- Problem
Print the lines of the data, starting with the first, up to and including the line where "## How we built it" appears.

________________________

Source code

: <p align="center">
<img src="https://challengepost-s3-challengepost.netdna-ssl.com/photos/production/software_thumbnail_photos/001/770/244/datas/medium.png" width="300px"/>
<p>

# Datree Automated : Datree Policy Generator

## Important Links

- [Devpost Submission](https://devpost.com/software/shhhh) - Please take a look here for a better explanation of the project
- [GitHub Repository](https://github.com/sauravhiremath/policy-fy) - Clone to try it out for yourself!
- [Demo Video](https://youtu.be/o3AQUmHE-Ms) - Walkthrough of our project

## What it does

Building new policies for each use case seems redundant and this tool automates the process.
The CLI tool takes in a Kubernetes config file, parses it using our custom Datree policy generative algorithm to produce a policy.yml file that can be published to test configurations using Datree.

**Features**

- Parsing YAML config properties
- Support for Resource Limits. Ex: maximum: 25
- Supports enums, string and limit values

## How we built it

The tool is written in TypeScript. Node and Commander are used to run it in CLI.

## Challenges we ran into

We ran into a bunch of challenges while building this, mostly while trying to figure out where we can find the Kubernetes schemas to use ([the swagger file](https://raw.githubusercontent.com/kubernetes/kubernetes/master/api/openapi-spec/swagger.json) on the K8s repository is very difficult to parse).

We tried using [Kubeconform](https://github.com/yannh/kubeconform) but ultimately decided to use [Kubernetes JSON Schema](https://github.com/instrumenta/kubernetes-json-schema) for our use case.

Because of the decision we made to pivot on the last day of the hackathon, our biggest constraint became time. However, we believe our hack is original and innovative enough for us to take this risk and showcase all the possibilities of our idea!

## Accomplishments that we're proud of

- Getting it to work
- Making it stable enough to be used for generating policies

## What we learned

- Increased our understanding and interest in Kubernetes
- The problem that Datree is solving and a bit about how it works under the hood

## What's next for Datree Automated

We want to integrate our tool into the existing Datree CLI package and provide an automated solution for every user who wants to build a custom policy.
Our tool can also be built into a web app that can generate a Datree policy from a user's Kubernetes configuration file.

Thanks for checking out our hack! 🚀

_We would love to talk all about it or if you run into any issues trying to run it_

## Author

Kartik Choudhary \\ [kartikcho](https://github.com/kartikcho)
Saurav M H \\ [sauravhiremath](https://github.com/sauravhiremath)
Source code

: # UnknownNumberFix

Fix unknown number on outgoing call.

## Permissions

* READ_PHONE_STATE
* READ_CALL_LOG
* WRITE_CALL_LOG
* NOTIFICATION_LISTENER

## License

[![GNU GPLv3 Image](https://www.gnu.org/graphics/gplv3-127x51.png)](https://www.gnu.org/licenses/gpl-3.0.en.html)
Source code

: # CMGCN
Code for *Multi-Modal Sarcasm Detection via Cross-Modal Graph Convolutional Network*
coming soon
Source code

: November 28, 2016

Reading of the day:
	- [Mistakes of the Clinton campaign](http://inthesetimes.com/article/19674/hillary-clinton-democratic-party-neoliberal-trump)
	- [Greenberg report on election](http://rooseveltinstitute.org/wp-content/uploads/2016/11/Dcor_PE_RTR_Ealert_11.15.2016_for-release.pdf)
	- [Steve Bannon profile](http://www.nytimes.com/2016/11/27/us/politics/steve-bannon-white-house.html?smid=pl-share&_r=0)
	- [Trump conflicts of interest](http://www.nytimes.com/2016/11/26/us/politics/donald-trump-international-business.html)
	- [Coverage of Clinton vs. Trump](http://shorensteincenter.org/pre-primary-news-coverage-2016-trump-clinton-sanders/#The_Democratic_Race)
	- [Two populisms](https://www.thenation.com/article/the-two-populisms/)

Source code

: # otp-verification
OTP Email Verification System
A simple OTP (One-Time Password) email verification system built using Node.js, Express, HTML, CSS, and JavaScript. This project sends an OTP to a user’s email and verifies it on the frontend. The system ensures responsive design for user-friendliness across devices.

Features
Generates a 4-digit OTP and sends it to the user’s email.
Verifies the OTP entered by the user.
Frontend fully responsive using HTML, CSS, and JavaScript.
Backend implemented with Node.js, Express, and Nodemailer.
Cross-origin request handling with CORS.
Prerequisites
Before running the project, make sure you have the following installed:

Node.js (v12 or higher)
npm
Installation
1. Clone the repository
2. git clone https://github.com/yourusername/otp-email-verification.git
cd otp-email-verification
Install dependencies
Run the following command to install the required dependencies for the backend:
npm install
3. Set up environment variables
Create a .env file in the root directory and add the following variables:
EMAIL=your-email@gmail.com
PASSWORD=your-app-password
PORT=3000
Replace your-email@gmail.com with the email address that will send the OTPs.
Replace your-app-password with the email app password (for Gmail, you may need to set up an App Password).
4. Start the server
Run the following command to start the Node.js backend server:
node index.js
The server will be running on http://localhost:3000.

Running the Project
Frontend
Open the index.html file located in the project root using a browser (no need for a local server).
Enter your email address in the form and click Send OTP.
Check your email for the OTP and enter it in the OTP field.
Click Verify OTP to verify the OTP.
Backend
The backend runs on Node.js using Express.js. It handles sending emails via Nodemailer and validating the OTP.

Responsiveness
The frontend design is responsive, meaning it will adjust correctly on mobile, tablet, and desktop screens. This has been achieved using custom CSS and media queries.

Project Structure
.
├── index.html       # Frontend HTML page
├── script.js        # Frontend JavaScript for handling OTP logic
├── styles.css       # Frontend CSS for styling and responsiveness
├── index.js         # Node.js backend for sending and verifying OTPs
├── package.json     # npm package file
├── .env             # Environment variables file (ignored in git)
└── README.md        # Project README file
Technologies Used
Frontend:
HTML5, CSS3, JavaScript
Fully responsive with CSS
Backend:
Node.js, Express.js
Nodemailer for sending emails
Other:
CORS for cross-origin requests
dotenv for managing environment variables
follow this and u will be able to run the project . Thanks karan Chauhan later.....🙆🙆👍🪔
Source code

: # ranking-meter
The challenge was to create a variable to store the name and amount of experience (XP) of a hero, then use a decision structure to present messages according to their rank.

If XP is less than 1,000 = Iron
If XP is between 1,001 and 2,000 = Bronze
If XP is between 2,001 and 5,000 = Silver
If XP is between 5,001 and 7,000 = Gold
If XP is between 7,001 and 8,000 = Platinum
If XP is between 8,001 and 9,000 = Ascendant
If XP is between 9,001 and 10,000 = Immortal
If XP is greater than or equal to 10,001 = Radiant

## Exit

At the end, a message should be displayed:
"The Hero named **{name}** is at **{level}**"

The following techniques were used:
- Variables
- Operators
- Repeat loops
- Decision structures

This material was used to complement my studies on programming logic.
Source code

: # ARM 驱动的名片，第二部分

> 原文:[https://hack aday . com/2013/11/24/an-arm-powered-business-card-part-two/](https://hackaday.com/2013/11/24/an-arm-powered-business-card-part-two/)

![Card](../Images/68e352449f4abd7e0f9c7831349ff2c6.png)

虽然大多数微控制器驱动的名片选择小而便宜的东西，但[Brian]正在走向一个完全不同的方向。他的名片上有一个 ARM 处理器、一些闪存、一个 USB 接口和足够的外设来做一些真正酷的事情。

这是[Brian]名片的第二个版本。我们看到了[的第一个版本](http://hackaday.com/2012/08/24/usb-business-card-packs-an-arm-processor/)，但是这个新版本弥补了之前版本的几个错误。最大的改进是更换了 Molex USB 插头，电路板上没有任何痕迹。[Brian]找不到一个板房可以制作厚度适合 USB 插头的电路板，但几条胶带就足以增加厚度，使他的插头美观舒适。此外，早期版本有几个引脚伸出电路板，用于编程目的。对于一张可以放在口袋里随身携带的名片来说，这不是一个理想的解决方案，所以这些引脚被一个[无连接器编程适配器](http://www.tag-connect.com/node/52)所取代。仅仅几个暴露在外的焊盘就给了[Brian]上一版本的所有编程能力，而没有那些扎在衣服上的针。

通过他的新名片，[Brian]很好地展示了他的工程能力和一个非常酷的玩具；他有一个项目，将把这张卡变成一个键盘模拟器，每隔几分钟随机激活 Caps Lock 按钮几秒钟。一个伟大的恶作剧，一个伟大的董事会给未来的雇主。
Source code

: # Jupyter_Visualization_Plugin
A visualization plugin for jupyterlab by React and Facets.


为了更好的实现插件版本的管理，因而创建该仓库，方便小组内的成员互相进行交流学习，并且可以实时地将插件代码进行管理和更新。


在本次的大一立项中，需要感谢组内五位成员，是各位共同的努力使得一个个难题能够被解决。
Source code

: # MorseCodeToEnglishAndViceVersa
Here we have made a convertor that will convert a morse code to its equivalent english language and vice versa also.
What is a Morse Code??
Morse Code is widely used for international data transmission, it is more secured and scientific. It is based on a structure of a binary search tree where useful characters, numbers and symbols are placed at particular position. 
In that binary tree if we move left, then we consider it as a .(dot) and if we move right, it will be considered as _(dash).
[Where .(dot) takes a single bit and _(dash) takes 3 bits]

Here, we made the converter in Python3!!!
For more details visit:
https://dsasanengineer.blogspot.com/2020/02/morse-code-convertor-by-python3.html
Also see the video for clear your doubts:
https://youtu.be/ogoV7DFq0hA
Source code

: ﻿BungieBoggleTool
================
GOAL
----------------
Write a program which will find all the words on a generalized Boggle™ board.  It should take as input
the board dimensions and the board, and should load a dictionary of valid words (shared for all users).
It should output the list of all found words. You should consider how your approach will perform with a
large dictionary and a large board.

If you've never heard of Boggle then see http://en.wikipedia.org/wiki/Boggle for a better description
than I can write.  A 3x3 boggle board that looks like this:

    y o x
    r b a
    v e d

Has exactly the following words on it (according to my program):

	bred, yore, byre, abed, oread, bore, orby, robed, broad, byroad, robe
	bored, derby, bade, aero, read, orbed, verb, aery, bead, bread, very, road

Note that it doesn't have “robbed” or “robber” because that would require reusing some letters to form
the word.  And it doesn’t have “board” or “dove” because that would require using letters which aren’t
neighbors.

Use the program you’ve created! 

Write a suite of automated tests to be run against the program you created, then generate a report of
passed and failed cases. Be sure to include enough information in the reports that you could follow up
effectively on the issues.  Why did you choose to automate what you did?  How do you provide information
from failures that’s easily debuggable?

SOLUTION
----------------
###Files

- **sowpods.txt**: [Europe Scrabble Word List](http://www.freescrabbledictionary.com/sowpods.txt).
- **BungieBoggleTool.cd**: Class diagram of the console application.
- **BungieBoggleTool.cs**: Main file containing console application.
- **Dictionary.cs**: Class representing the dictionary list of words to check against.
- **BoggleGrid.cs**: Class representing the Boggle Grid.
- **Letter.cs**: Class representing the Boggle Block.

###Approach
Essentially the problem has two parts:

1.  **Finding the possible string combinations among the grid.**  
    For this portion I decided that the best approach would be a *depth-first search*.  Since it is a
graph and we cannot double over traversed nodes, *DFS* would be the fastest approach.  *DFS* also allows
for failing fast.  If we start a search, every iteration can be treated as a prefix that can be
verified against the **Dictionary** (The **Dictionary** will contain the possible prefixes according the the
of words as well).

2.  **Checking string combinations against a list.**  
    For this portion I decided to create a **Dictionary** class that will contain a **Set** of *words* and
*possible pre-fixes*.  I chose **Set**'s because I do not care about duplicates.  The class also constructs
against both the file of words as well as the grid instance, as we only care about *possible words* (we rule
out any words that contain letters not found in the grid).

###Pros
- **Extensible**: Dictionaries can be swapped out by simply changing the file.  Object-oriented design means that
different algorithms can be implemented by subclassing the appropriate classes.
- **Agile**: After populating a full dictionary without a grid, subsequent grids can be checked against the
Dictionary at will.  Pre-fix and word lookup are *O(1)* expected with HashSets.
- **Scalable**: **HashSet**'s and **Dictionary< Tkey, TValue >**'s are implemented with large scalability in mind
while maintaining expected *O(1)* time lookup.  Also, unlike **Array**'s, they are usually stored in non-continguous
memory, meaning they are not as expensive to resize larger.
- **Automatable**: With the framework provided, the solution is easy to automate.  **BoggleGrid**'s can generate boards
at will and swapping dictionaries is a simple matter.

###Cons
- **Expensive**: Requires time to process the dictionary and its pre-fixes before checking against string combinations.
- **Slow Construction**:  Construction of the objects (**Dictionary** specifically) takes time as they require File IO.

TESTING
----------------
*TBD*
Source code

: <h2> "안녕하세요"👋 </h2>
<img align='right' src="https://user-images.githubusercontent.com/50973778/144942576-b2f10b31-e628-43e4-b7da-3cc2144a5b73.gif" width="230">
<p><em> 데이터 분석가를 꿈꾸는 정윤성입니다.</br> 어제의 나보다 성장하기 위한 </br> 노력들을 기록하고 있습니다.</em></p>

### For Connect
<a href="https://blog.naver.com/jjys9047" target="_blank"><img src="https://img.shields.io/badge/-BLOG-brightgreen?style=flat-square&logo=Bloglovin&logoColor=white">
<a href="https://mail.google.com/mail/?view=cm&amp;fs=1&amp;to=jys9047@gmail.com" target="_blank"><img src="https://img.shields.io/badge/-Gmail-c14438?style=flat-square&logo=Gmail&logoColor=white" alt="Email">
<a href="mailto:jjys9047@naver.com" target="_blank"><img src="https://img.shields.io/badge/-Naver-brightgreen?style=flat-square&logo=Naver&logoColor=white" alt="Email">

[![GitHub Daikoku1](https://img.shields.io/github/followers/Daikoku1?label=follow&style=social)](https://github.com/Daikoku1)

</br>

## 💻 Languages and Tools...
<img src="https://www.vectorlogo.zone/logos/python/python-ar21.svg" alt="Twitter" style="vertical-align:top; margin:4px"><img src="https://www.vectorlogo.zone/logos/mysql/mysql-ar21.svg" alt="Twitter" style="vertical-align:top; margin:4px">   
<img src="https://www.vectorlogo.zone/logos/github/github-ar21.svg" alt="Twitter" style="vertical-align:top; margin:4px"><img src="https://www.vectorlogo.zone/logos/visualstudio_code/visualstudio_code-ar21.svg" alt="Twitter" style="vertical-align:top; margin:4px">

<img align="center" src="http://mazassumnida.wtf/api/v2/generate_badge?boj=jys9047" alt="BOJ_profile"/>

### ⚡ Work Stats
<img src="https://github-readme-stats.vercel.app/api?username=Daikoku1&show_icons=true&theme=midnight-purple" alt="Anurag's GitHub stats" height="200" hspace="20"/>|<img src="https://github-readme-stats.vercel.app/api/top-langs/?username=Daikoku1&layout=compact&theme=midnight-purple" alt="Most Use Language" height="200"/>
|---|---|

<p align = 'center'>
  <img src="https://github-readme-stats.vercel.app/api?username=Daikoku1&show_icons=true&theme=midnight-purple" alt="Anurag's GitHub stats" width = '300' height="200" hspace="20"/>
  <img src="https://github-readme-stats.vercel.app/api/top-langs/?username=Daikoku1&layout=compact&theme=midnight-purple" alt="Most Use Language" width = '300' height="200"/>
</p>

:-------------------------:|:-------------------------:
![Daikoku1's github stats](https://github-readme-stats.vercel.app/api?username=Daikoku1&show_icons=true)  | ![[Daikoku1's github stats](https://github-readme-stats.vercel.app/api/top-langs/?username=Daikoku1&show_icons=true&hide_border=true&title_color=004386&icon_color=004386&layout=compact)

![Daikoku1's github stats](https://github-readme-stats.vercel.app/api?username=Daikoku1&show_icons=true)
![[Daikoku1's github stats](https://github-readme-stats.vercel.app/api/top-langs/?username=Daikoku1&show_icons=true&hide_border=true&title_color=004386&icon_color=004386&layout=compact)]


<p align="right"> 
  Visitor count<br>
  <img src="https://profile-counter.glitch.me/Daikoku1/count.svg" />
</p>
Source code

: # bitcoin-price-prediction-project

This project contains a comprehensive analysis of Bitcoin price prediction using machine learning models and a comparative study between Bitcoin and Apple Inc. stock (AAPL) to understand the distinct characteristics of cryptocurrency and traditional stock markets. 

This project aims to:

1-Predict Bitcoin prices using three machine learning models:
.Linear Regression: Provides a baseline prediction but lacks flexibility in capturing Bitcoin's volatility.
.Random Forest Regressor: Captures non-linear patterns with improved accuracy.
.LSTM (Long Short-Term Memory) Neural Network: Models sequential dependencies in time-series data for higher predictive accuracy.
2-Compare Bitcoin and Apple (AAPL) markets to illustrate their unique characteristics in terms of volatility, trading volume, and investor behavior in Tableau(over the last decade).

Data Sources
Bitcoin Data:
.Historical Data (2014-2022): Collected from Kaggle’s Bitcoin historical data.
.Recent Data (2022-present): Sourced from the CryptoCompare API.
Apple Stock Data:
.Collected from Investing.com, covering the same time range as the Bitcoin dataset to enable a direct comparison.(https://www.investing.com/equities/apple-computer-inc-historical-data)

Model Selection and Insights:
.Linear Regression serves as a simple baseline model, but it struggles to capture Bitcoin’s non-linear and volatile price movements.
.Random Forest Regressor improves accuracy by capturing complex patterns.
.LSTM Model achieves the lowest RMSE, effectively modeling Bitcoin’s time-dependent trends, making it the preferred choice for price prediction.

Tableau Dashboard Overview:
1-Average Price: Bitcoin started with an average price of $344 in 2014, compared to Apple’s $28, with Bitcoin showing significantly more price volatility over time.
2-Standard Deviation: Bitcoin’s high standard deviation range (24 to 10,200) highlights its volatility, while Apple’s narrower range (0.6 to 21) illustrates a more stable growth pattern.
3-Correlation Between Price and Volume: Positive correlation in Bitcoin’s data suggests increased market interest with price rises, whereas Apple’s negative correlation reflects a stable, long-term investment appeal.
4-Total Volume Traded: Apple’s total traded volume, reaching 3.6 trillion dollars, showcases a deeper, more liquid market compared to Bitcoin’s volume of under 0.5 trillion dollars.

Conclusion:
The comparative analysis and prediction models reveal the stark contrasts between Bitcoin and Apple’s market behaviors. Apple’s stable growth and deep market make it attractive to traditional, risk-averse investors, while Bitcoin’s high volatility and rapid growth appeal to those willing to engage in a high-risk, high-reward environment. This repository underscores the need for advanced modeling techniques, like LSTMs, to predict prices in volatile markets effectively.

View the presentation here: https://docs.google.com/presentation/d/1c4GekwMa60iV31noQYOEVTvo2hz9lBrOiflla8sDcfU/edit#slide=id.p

________________________

- Solution for this task
Source code

: <p align="center">
<img src="https://challengepost-s3-challengepost.netdna-ssl.com/photos/production/software_thumbnail_photos/001/770/244/datas/medium.png" width="300px"/>
<p>

# Datree Automated : Datree Policy Generator

## Important Links

- [Devpost Submission](https://devpost.com/software/shhhh) - Please take a look here for a better explanation of the project
- [GitHub Repository](https://github.com/sauravhiremath/policy-fy) - Clone to try it out for yourself!
- [Demo Video](https://youtu.be/o3AQUmHE-Ms) - Walkthrough of our project

## What it does

Building new policies for each use case seems redundant and this tool automates the process.
The CLI tool takes in a Kubernetes config file, parses it using our custom Datree policy generative algorithm to produce a policy.yml file that can be published to test configurations using Datree.

**Features**

- Parsing YAML config properties
- Support for Resource Limits. Ex: maximum: 25
- Supports enums, string and limit values

## How we built it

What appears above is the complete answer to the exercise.